Now I'm sorry but this statement frightens me.  "any forum or project
sponsored, endorsed or promoted by the FSF."   Let's take the GNOME-A11y
team for example.  RMS has certainly participated in GNOME discussions,
the FSF has published GNOME Accessibility API as a recommendation [1].
By your statement, if there's anyone on our team that uses non-free
solutions to do their work, we should ask them to leave the GNOME-A11y

If that's the case, then that's a pretty powerful weapon RMS and FSF
has.  Simply go around and endorse any project it sees fit to and that
project must then ask its contributors to leave the project whether
FSF's endorsement was solicited or not.

I commend FSF for recognizing the importance of accessibility (note I
said accessibility, not A11y) and hiring Chris Hofstader to head this.
In doing so, FSF inserted itself in a prime leadership role in the field
of accessibility which is quite vast with many projects going on all
over.  All eyes turned quickly to FSF when Chris was hired and many of
us looked forward to a great consortium of participants from a wide
variety of projects.  In a way, the discussion of a11y came to a very
central place here on this FSF thread.  And it's really great.  Many of
us are now encountering new names/faces in the a11y world that we hadn't
encountered before.  What a great new community.  I believe this was an
important goal of FSF's and they achieved it wonderfully.

But, not too long after this wonderful gathering was created, we
encountered this conflict of philosophies.  And for many of us, we've
never seen such a strong conflict.  Maybe the moral is we should have
been more wary.  I don't think that's the case.  

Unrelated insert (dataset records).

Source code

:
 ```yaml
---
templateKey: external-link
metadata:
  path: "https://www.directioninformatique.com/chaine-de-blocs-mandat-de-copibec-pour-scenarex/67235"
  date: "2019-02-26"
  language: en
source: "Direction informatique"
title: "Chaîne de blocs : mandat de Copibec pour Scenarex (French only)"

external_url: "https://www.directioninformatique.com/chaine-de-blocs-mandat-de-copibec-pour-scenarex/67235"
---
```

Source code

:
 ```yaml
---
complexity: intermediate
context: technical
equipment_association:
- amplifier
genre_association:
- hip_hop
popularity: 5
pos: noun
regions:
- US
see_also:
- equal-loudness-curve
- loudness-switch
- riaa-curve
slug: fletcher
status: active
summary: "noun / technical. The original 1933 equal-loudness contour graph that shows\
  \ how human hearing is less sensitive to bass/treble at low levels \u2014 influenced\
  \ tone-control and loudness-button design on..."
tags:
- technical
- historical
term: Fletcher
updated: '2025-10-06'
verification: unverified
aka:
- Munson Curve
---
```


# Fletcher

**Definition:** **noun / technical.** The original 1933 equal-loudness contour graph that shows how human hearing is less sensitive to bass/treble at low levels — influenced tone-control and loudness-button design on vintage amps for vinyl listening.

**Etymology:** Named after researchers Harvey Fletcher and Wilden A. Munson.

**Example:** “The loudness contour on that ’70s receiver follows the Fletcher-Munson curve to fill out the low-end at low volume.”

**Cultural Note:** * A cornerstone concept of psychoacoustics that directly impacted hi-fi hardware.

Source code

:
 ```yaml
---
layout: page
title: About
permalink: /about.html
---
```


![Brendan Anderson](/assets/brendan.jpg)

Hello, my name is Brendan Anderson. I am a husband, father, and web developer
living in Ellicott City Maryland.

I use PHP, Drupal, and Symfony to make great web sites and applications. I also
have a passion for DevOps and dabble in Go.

However, I think continuing to keep us all here and continuing to
discuss until we reach some middle ground hopefully that works well for
both sides is a far more pragmatic and sound approach than the "Like it
or get on the highway" approach you're advocating.  Especially with the
significant assumption of role FSF has undertaken and its our job to
ensure proper education of what A11y is all about takes place, just as
much as it is FSF's job to ensure proper education of its philosophy
takes place.

As much as I disagree with the priority FSF is advocating in this
discussion, sending everyone away as you advocate, actually is a
surefire guarantee to fail FSF's goal of achieving true free software.
Which is actually most people's goal here in this thread.  Keeping
everyone together gives FSF a chance to at least remind and prod us to
continue to work towards that goal.  But if FSF wants to maintain its
new role in the accessibility community, it's going to have to learn to
back off a little and let us get to that FSF goal in the proper time.
Accessibility is not FSF's domain, nor is it any other accessibility
project's domain.  It is everybody's domain.